## Task details
The reply should be one number: how many lines of the data below contain "displaystyle".

## Records excerpted from a collection
*** Block opens ***
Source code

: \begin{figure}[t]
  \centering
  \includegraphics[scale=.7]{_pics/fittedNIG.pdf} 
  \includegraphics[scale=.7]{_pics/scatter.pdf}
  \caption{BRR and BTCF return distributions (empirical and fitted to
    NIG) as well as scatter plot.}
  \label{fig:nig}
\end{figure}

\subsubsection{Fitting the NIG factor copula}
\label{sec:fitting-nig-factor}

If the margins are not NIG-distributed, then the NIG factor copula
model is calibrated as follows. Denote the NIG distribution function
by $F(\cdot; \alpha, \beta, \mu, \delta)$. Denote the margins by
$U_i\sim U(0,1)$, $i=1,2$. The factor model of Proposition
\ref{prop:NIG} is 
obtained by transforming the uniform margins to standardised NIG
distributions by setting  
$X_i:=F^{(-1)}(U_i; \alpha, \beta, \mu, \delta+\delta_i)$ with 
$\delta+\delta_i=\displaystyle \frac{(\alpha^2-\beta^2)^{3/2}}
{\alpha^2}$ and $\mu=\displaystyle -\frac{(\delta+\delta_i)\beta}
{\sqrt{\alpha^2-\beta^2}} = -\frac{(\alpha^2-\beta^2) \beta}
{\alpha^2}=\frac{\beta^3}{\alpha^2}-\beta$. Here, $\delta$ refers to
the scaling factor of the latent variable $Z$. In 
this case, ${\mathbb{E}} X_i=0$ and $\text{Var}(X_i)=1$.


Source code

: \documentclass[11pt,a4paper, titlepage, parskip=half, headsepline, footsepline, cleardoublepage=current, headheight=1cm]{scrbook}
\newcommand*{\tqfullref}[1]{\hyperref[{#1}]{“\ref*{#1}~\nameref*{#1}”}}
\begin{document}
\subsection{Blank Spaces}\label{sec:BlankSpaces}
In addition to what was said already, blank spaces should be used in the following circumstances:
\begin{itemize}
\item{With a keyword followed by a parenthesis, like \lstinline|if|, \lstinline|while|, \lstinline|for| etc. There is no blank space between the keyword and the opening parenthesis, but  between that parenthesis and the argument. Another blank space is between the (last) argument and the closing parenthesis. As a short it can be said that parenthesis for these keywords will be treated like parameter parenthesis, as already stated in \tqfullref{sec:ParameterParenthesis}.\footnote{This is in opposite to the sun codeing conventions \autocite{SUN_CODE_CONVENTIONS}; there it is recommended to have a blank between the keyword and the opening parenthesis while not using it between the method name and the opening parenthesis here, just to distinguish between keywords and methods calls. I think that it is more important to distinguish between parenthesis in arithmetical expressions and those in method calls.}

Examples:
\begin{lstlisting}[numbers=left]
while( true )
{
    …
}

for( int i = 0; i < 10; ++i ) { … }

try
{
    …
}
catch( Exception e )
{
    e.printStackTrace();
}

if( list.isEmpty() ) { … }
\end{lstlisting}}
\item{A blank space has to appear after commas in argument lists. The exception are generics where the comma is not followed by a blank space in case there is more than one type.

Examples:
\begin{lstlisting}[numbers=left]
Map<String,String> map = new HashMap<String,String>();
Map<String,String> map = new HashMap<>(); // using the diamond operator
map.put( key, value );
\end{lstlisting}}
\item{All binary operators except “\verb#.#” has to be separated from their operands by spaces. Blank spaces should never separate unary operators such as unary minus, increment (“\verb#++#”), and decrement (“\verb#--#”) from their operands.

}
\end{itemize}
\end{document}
*** Block closes ***
## Solution to this problem
2